The following table summarizes all PEP 8 guidelines are not followed by the DM Python Style Guide. These exceptions are phrased as error codes that may be ignored by the flake8 linter (see Code MAY be validated with flake8).

E133
Closing bracket is missing indentation. This pycodestyle error (via flake8) is not part of PEP 8.
E226
Missing whitespace around arithmetic operator. See Binary operators SHOULD be surrounded by a single space except for [*, /, **, //, %].
E228
Missing whitespace around bitwise or shift operator. See Binary operators SHOULD be surrounded by a single space except for [*, /, **, //, %].
E251
Unexpected spaces around keyword / parameter equals. See Keyword assignment operators SHOULD be surrounded by a space when statements appear on multiple lines.
N802
Function name should be lowercase. See 6. Naming Conventions.
N803
Argument name should be lowercase. See 6. Naming Conventions.
Maximum line length
See Line Length MUST be less than or equal to 110 columns.

Code MAY be validated with flake8

The flake8 tool may be used to validate Python source code against the portion of PEP 8 adopted by Data Management. In addition, flake8 statically checks Python for code errors. The separate pep8-naming plugin validates names according to the DM Python coding style.

Note

Flake8 only validates code against PEP 8 specifications. This style guide includes additional guidelines are not automatically linted.

Flake8 installation

Linters are installable with pip:

pip install flake8
pip install pep8-naming

Flake8 command line invocation

flake8 --ignore=E133,E226,E228,N802,N803 --max-line-length=110 .

This command lints all Python files in the current directory. Alternatively, individual files can be specified in place of ..

The ignored error codes are explained below.

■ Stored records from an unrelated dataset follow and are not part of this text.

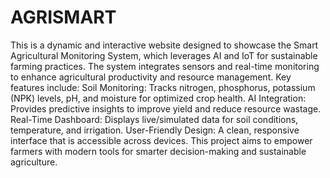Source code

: # AGRISMART
 This is a dynamic and interactive website designed to showcase the Smart Agricultural Monitoring System, which leverages AI and IoT for sustainable farming practices. The system integrates sensors and real-time monitoring to enhance agricultural productivity and resource management.  Key features include:  Soil Monitoring: Tracks nitrogen, phosphorus, potassium (NPK) levels, pH, and moisture for optimized crop health. AI Integration: Provides predictive insights to improve yield and reduce resource wastage. Real-Time Dashboard: Displays live/simulated data for soil conditions, temperature, and irrigation. User-Friendly Design: A clean, responsive interface that is accessible across devices. This project aims to empower farmers with modern tools for smarter decision-making and sustainable agriculture.
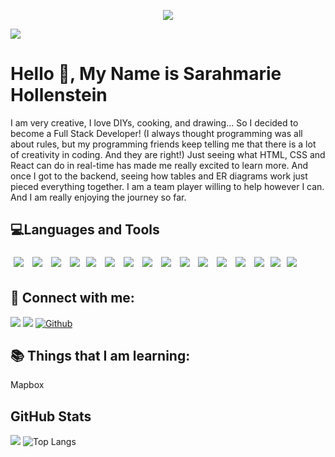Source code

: <p align="center"><img src="https://thumbs.gfycat.com/BaggyUnfinishedFlycatcher-size_restricted.gif"/></p>





![](https://img.shields.io/github/followers/sarahmarie1976?style=social) 

# Hello 👋, My Name is Sarahmarie Hollenstein

 I am very creative, I love DIYs, cooking, and drawing... So I decided to become a Full Stack Developer! (I always thought programming was all about rules, but my programming friends keep telling me that there is a lot of creativity in coding. And they are right!) Just seeing what HTML, CSS and React can do in real-time has made me really excited to learn more. And once I got to the backend, seeing how tables and ER diagrams work just pieced everything together. I am a team player willing to help however I can. And I am really enjoying the journey so far.

## 💻Languages and Tools    

<img src="https://img.shields.io/badge/-Express.js-gray?style=for-the-badge&logo=express.js%2B%2B&logoColor=gray" style="margin:5px" /> <img src="https://img.shields.io/badge/-Node.js-gray?style=for-the-badge&logo=express.node.js&logoColor=gray" style="margin:5px" />  <img src="https://img.shields.io/badge/-Postman-gray?style=for-the-badge&logo=postman&logoColor=gray" style="margin:5px" /> <img src="https://img.shields.io/badge/-JWT-gray?style=for-the-badge&logo=jwt&logoColor=gray" style="margin:5px" /><img src="https://img.shields.io/badge/-Knex.js-gray?style=for-the-badge&logo=KNEX.JS&logoColor=gray" style="margin:5px" /> <img src="https://img.shields.io/badge/-REACT-gray?style=for-the-badge&logo=REACT&logoColor=gray" style="margin:5px" /> 
<img src="https://img.shields.io/badge/-ReactStrap-gray?style=for-the-badge&logo=reactstrap&logoColor=gray" style="margin:5px" /> <img src="https://img.shields.io/badge/-ANT DESIGN-gray?style=for-the-badge&logo=REACT&logoColor=gray" style="margin:5px" /> <img src="https://img.shields.io/badge/-whimsical-gray?style=for-the-badge&logo=whimsical&logoColor=gray" style="margin:5px" /> <img src="https://img.shields.io/badge/-javascript-gray?style=for-the-badge&logo=javascript&logoColor=gray" style="margin:5px" /> <img src="https://img.shields.io/badge/-HTML-gray?style=for-the-badge&logo=HTML&logoColor=gray" style="margin:5px" /> <img src="https://img.shields.io/badge/-LESS-gray?style=for-the-badge&logo=less&logoColor=gray" style="margin:5px" /> <img src="https://img.shields.io/badge/-sqlite-gray?style=for-the-badge&logo=sqlite&logoColor=gray" style="margin:5px" /> <img src="https://img.shields.io/badge/-postgresql-gray?style=for-the-badge&logo=postgresql&logoColor=gray" style="margin:5px" /><img src="https://img.shields.io/badge/-npm-gray?style=for-the-badge&logo=npm&logoColor=gray" style="margin:5px" /><img src="https://img.shields.io/badge/-redux-.purple-light?style=for-the-badge&logo=redux&logoColor=.purple-light" style="margin:5px" />






## 🤝 Connect with me: 
 
[![](https://img.shields.io/static/v1?label&message=Linkedin&color=blue&logo=linkedin)](https://www.linkedin.com/in/sarahmarie-hollenstein-258374115/)
[![](https://img.shields.io/static/v1?label&message=Email&color=gray&logo=gmail)](mailto:sholle7@gmail.com)
[![Github](https://img.shields.io/badge/-Github-000?style=flat&logo=Github&logoColor=white)](https://github.com/sarahmarie1976)
 
## 📚 Things that I am learning: 
 Mapbox
 
 ## GitHub Stats
![](https://github-readme-stats.jha-vineet69.vercel.app/api?username=sarahmarie1976&hide=stars&show_icons=true&hide_border=true&theme=midnight-purple) ![Top Langs](https://github-readme-stats.vercel.app/api/top-langs/?username=sarahmarie1976&hide=smalltalk&theme=midnight-purple&layout=compact&hide_border=true)
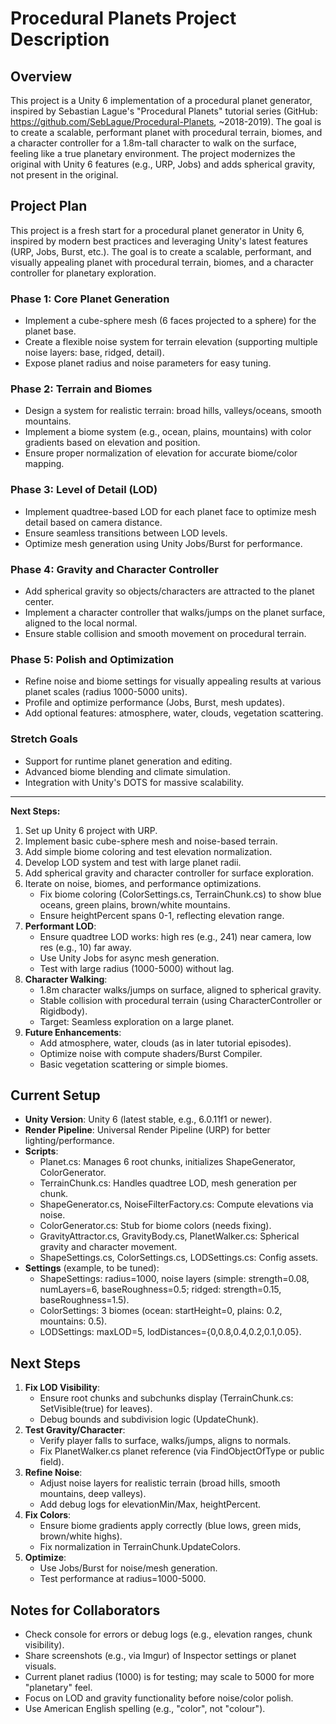 # Procedural Planets Project Description

## Overview

This project is a Unity 6 implementation of a procedural planet generator, inspired by Sebastian Lague's "Procedural Planets" tutorial series (GitHub: https://github.com/SebLague/Procedural-Planets, ~2018-2019). The goal is to create a scalable, performant planet with procedural terrain, biomes, and a character controller for a 1.8m-tall character to walk on the surface, feeling like a true planetary environment. The project modernizes the original with Unity 6 features (e.g., URP, Jobs) and adds spherical gravity, not present in the original.

## Project Plan

This project is a fresh start for a procedural planet generator in Unity 6, inspired by modern best practices and leveraging Unity's latest features (URP, Jobs, Burst, etc.). The goal is to create a scalable, performant, and visually appealing planet with procedural terrain, biomes, and a character controller for planetary exploration.

### Phase 1: Core Planet Generation

- Implement a cube-sphere mesh (6 faces projected to a sphere) for the planet base.
- Create a flexible noise system for terrain elevation (supporting multiple noise layers: base, ridged, detail).
- Expose planet radius and noise parameters for easy tuning.

### Phase 2: Terrain and Biomes

- Design a system for realistic terrain: broad hills, valleys/oceans, smooth mountains.
- Implement a biome system (e.g., ocean, plains, mountains) with color gradients based on elevation and position.
- Ensure proper normalization of elevation for accurate biome/color mapping.

### Phase 3: Level of Detail (LOD)

- Implement quadtree-based LOD for each planet face to optimize mesh detail based on camera distance.
- Ensure seamless transitions between LOD levels.
- Optimize mesh generation using Unity Jobs/Burst for performance.

### Phase 4: Gravity and Character Controller

- Add spherical gravity so objects/characters are attracted to the planet center.
- Implement a character controller that walks/jumps on the planet surface, aligned to the local normal.
- Ensure stable collision and smooth movement on procedural terrain.

### Phase 5: Polish and Optimization

- Refine noise and biome settings for visually appealing results at various planet scales (radius 1000-5000 units).
- Profile and optimize performance (Jobs, Burst, mesh updates).
- Add optional features: atmosphere, water, clouds, vegetation scattering.

### Stretch Goals

- Support for runtime planet generation and editing.
- Advanced biome blending and climate simulation.
- Integration with Unity's DOTS for massive scalability.

---

**Next Steps:**

1. Set up Unity 6 project with URP.
2. Implement basic cube-sphere mesh and noise-based terrain.
3. Add simple biome coloring and test elevation normalization.
4. Develop LOD system and test with large planet radii.
5. Add spherical gravity and character controller for surface exploration.
6. Iterate on noise, biomes, and performance optimizations.
   - Fix biome coloring (ColorSettings.cs, TerrainChunk.cs) to show blue oceans, green plains, brown/white mountains.
   - Ensure heightPercent spans 0-1, reflecting elevation range.
7. **Performant LOD**:
   - Ensure quadtree LOD works: high res (e.g., 241) near camera, low res (e.g., 10) far away.
   - Use Unity Jobs for async mesh generation.
   - Test with large radius (1000-5000) without lag.
8. **Character Walking**:
   - 1.8m character walks/jumps on surface, aligned to spherical gravity.
   - Stable collision with procedural terrain (using CharacterController or Rigidbody).
   - Target: Seamless exploration on a large planet.
9. **Future Enhancements**:
   - Add atmosphere, water, clouds (as in later tutorial episodes).
   - Optimize noise with compute shaders/Burst Compiler.
   - Basic vegetation scattering or simple biomes.

## Current Setup

- **Unity Version**: Unity 6 (latest stable, e.g., 6.0.11f1 or newer).
- **Render Pipeline**: Universal Render Pipeline (URP) for better lighting/performance.
- **Scripts**:
  - Planet.cs: Manages 6 root chunks, initializes ShapeGenerator, ColorGenerator.
  - TerrainChunk.cs: Handles quadtree LOD, mesh generation per chunk.
  - ShapeGenerator.cs, NoiseFilterFactory.cs: Compute elevations via noise.
  - ColorGenerator.cs: Stub for biome colors (needs fixing).
  - GravityAttractor.cs, GravityBody.cs, PlanetWalker.cs: Spherical gravity and character movement.
  - ShapeSettings.cs, ColorSettings.cs, LODSettings.cs: Config assets.
- **Settings** (example, to be tuned):
  - ShapeSettings: radius=1000, noise layers (simple: strength=0.08, numLayers=6, baseRoughness=0.5; ridged: strength=0.15, baseRoughness=1.5).
  - ColorSettings: 3 biomes (ocean: startHeight=0, plains: 0.2, mountains: 0.5).
  - LODSettings: maxLOD=5, lodDistances={0,0.8,0.4,0.2,0.1,0.05}.

## Next Steps

1. **Fix LOD Visibility**:
   - Ensure root chunks and subchunks display (TerrainChunk.cs: SetVisible(true) for leaves).
   - Debug bounds and subdivision logic (UpdateChunk).
2. **Test Gravity/Character**:
   - Verify player falls to surface, walks/jumps, aligns to normals.
   - Fix PlanetWalker.cs planet reference (via FindObjectOfType or public field).
3. **Refine Noise**:
   - Adjust noise layers for realistic terrain (broad hills, smooth mountains, deep valleys).
   - Add debug logs for elevationMin/Max, heightPercent.
4. **Fix Colors**:
   - Ensure biome gradients apply correctly (blue lows, green mids, brown/white highs).
   - Fix normalization in TerrainChunk.UpdateColors.
5. **Optimize**:
   - Use Jobs/Burst for noise/mesh generation.
   - Test performance at radius=1000-5000.

## Notes for Collaborators

- Check console for errors or debug logs (e.g., elevation ranges, chunk visibility).
- Share screenshots (e.g., via Imgur) of Inspector settings or planet visuals.
- Current planet radius (1000) is for testing; may scale to 5000 for more "planetary" feel.
- Focus on LOD and gravity functionality before noise/color polish.
- Use American English spelling (e.g., "color", not "colour").

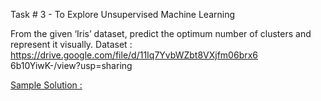 Task # 3 - To Explore Unsupervised
Machine Learning

From the given ‘Iris’ dataset, predict the optimum number of
clusters and represent it visually.
Dataset :
https://drive.google.com/file/d/11Iq7YvbWZbt8VXjfm06brx6
6b10YiwK-/view?usp=sharing

[Sample Solution :](https://drive.google.com/file/d/1Yjz8dzSbpAPwJdcVb20eFWniIDbs6ZH7/view?usp=sharing)
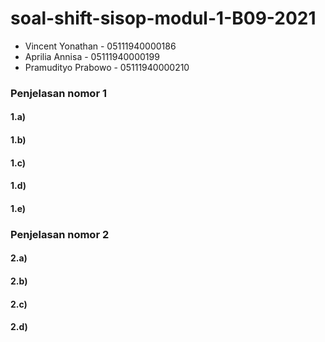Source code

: # soal-shift-sisop-modul-1-B09-2021

* Vincent Yonathan    - 05111940000186
* Aprilia Annisa      - 05111940000199
* Pramudityo Prabowo  - 05111940000210

### Penjelasan nomor 1
#### 1.a)

#### 1.b)

#### 1.c)

#### 1.d)

#### 1.e)


### Penjelasan nomor 2
#### 2.a)

#### 2.b)

#### 2.c)

#### 2.d)
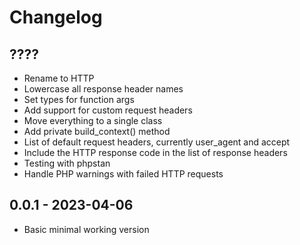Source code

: # Changelog

## ????
- Rename to HTTP
- Lowercase all response header names
- Set types for function args
- Add support for custom request headers
- Move everything to a single class
- Add private build_context() method
- List of default request headers, currently user_agent and accept
- Include the HTTP response code in the list of response headers
- Testing with phpstan
- Handle PHP warnings with failed HTTP requests

## 0.0.1 - 2023-04-06
- Basic minimal working version

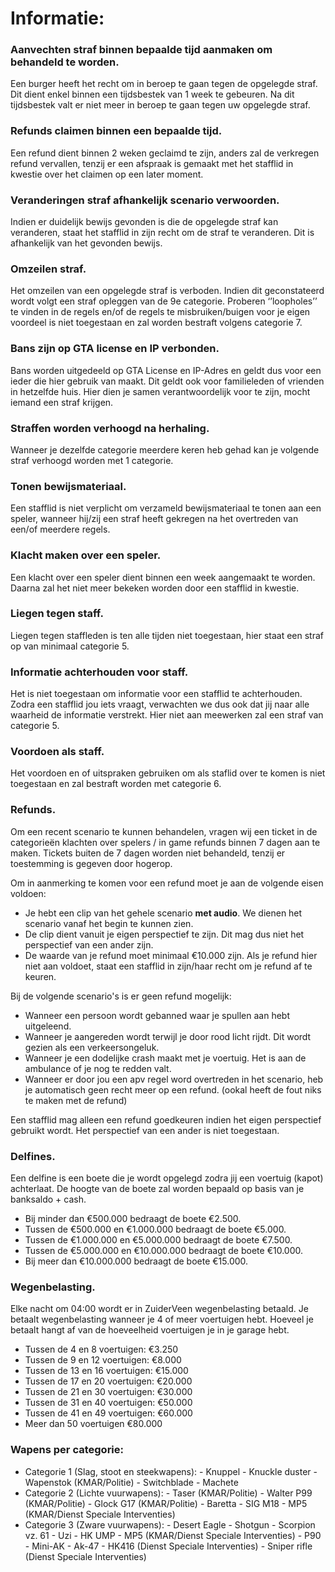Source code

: # **Informatie:**

### **Aanvechten straf binnen bepaalde tijd aanmaken om behandeld te worden.**
Een burger heeft het recht om in beroep te gaan tegen de opgelegde straf. Dit dient enkel binnen een tijdsbestek van 1 week te gebeuren. Na dit tijdsbestek valt er niet meer in beroep te gaan tegen uw opgelegde straf.


### **Refunds claimen binnen een bepaalde tijd.**
Een refund dient binnen 2 weken geclaimd te zijn, anders zal de verkregen refund vervallen, tenzij er een afspraak is gemaakt met het stafflid in kwestie over het claimen op een later moment.


### **Veranderingen straf afhankelijk scenario verwoorden.**
Indien er duidelijk bewijs gevonden is die de opgelegde straf kan veranderen, staat het stafflid in zijn recht om de straf te veranderen. Dit is afhankelijk van het gevonden bewijs.


### **Omzeilen straf.**
Het omzeilen van een opgelegde straf is  verboden. Indien dit geconstateerd wordt volgt een straf opleggen van de 9e categorie.
Proberen ‘’loopholes’’ te vinden in de regels en/of de regels te misbruiken/buigen voor je eigen voordeel is niet toegestaan en zal worden bestraft volgens categorie 7.


### **Bans zijn op GTA license en IP verbonden.**
Bans worden uitgedeeld op GTA License en IP-Adres en geldt dus voor een ieder die hier gebruik van maakt. Dit geldt ook voor familieleden of vrienden in hetzelfde huis. Hier dien je samen verantwoordelijk voor te zijn, mocht iemand een straf krijgen.


### **Straffen worden verhoogd na herhaling.**
Wanneer je dezelfde categorie meerdere keren heb gehad kan je volgende straf verhoogd worden met 1 categorie.


### **Tonen bewijsmateriaal.**
Een stafflid is niet verplicht om verzameld bewijsmateriaal te tonen aan een speler, wanneer hij/zij een straf heeft gekregen na het overtreden van een/of meerdere regels.


### **Klacht maken over een speler.**
Een klacht over een speler dient binnen een week aangemaakt te worden. Daarna zal het niet meer bekeken worden door een stafflid in kwestie.


### **Liegen tegen staff.**
Liegen tegen staffleden is ten alle tijden niet toegestaan, hier staat een straf op van minimaal categorie 5.

### **Informatie achterhouden voor staff.**
Het is niet toegestaan om informatie voor een stafflid te achterhouden.  Zodra een stafflid jou iets vraagt, verwachten we dus ook dat jij naar alle waarheid de informatie verstrekt. Hier niet aan meewerken zal een straf van categorie 5.

### **Voordoen als staff.**
Het voordoen en of uitspraken gebruiken om als staflid over te komen is niet toegestaan en zal bestraft worden met categorie 6.

### **Refunds.**
Om een recent scenario te kunnen behandelen, vragen wij een ticket in de categorieën klachten over spelers / in game refunds binnen 7 dagen aan te maken. Tickets buiten de 7 dagen worden niet behandeld, tenzij er toestemming is gegeven door hogerop.

Om in aanmerking te komen voor een refund moet je aan de volgende eisen voldoen:
- Je hebt een clip van het gehele scenario **met audio**. We dienen het scenario vanaf het begin te kunnen zien.
- De clip dient vanuit je eigen perspectief te zijn. Dit mag dus niet het perspectief van een ander zijn.
- De waarde van je refund moet minimaal €10.000 zijn.
Als je refund hier niet aan voldoet, staat een stafflid in zijn/haar recht om je refund af te keuren.

Bij de volgende scenario's is er geen refund mogelijk:
- Wanneer een persoon wordt gebanned waar je spullen aan hebt uitgeleend.
- Wanneer je aangereden wordt terwijl je door rood licht rijdt. Dit wordt gezien als een verkeersongeluk.
- Wanneer je een dodelijke crash maakt met je voertuig. Het is aan de ambulance of je nog te redden valt.
- Wanneer er door jou een apv regel word overtreden in het scenario, heb je automatisch geen recht meer op een refund. (ookal heeft de fout niks te maken met de refund)

Een stafflid mag alleen een refund goedkeuren indien het eigen perspectief gebruikt wordt. Het perspectief van een ander is niet toegestaan. 

### **Delfines.**
Een delfine is een boete die je wordt opgelegd zodra jij een voertuig (kapot) achterlaat. De hoogte van de boete zal worden bepaald op basis van je banksaldo + cash.

- Bij minder dan €500.000 bedraagt de boete €2.500.
- Tussen de €500.000 en €1.000.000 bedraagt de boete €5.000.
- Tussen de €1.000.000 en €5.000.000 bedraagt de boete €7.500.
- Tussen de €5.000.000 en €10.000.000 bedraagt de boete €10.000.
- Bij meer dan €10.000.000 bedraagt de boete €15.000.

### **Wegenbelasting.**
Elke nacht om 04:00  wordt er in ZuiderVeen wegenbelasting betaald. Je betaalt wegenbelasting wanneer je 4 of meer voertuigen hebt. Hoeveel je betaalt hangt af van de hoeveelheid voertuigen je in je garage hebt.

- Tussen de 4 en 8 voertuigen: €3.250
- Tussen de 9 en 12 voertuigen: €8.000
- Tussen de 13 en 16 voertuigen: €15.000
- Tussen de 17 en 20 voertuigen: €20.000
- Tussen de 21 en 30 voertuigen: €30.000
- Tussen de 31 en 40 voertuigen: €50.000
- Tussen de 41 en 49 voertuigen: €60.000
- Meer dan 50 voertuigen €80.000

 ### **Wapens per categorie:**
- Categorie 1 (Slag, stoot en steekwapens): - Knuppel - Knuckle duster - Wapenstok (KMAR/Politie) - Switchblade - Machete
- Categorie 2 (Lichte vuurwapens): - Taser (KMAR/Politie) - Walter P99 (KMAR/Politie) - Glock G17 (KMAR/Politie) - Baretta - SIG M18 - MP5 (KMAR/Dienst Speciale Interventies)
- Categorie 3 (Zware vuurwapens): - Desert Eagle - Shotgun - Scorpion vz. 61 - Uzi - HK UMP - MP5 (KMAR/Dienst Speciale Interventies) - P90 - Mini-AK - Ak-47 - HK416 (Dienst Speciale Interventies) - Sniper rifle (Dienst Speciale Interventies)

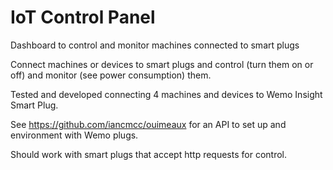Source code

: # IoT Control Panel
Dashboard to control and monitor machines connected to smart plugs

Connect machines or devices to smart plugs and control (turn them on or off) and monitor (see power consumption) them.

Tested and developed connecting 4 machines and devices to Wemo Insight Smart Plug.

See https://github.com/iancmcc/ouimeaux for an API to set up and environment with Wemo plugs.

Should work with smart plugs that accept http requests for control.
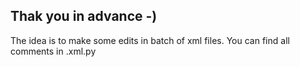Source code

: ## Thak you in advance -)

The idea is to make some edits in batch of xml files. 
You can find all comments in .xml.py
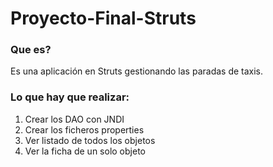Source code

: # Proyecto-Final-Struts
### Que es? ###
Es una aplicación en Struts gestionando las paradas de taxis.
### Lo que hay que realizar: ###
1. Crear los DAO con JNDI 
2. Crear los ficheros properties
3. Ver listado de todos los objetos
4. Ver la ficha de un solo objeto
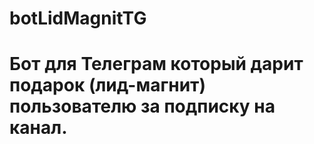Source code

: # botLidMagnitTG
# Бот для Телеграм который дарит подарок (лид-магнит) пользователю за подписку на канал.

Flake8 configuration files

LSST DM Packages may also include a setup.cfg file with PEP 8 exceptions:

[flake8]
max-line-length = 110
ignore = E133, E226, E228, N802, N803

flake8 can be invoked without arguments when this configuration is present.

Lines that intentionally deviate from DM’s PEP 8 MUST include a noqa comment

Lines of code may intentionally deviate from our application of PEP 8 (see above) because of limitations in flake8. In such cases, authors must append a # noqa comment to the line that includes the specific error code being ignored. See the flake8 documentation for details . This prevents the line from triggering false flake8 warnings to other developers, while also linting unexpected errors.

For example, to import a module without using it (to build a namespace, as in a __init__.py):

from .module import AClass  # noqa: F401

autopep8 MAY be used to fix PEP 8 compliance

Many PEP 8 issues in existing code can be fixed with autopep8:

autopep8 . --in-place --recursive \
    --ignore E133,E226,E228,E251,N802,N803 --max-line-length 110

The . specifies the current directory. Together with --recursive, the full tree of Python files will be processed by autopep8. Alternatively, a single file can be specified in place of ..

autopep8ʼs changes must always be validated before committing.

Style changes must be encapsulated in a distinct commit (see Commits should represent discrete logical changes to the code in Workflow document).

Note

autopep8 only fixes PEP 8 issues and does not address other guidelines listed here.

2. Layout

Line Length MUST be less than or equal to 110 columns

Limit all lines to a maximum of 110 characters. This conforms to the DM C++ Style Guide (see 4-6).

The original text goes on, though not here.